## ACTIVITY
Scan each line of the records for the word "color" and extract the ones that have it.

======== EXTRACTED DATA

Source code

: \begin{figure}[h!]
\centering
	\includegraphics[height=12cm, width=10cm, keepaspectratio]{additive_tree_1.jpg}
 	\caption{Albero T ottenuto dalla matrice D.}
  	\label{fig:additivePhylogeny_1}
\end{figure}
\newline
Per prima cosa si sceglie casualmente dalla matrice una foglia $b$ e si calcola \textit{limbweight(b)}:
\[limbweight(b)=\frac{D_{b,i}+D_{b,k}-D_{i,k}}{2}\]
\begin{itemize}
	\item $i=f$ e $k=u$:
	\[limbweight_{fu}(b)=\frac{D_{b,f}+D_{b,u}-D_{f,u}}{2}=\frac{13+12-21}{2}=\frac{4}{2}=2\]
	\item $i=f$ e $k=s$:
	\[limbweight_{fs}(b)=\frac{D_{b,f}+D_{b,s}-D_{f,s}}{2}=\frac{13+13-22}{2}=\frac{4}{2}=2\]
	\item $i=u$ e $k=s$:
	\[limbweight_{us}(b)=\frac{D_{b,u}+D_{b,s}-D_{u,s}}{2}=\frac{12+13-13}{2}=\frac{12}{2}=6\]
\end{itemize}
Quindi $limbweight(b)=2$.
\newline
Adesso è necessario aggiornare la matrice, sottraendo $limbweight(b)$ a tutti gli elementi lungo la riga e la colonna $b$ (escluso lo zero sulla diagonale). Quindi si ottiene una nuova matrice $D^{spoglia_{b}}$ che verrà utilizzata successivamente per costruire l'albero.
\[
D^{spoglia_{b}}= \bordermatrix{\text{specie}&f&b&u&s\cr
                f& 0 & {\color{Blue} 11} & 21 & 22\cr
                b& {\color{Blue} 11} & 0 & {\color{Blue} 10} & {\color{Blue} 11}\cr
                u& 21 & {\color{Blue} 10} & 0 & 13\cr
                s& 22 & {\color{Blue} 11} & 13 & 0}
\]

================

## ANSWER FOR THIS EXERCISE
                f& 0 & {\color{Blue} 11} & 21 & 22\cr
                b& {\color{Blue} 11} & 0 & {\color{Blue} 10} & {\color{Blue} 11}\cr
                u& 21 & {\color{Blue} 10} & 0 & 13\cr
                s& 22 & {\color{Blue} 11} & 13 & 0}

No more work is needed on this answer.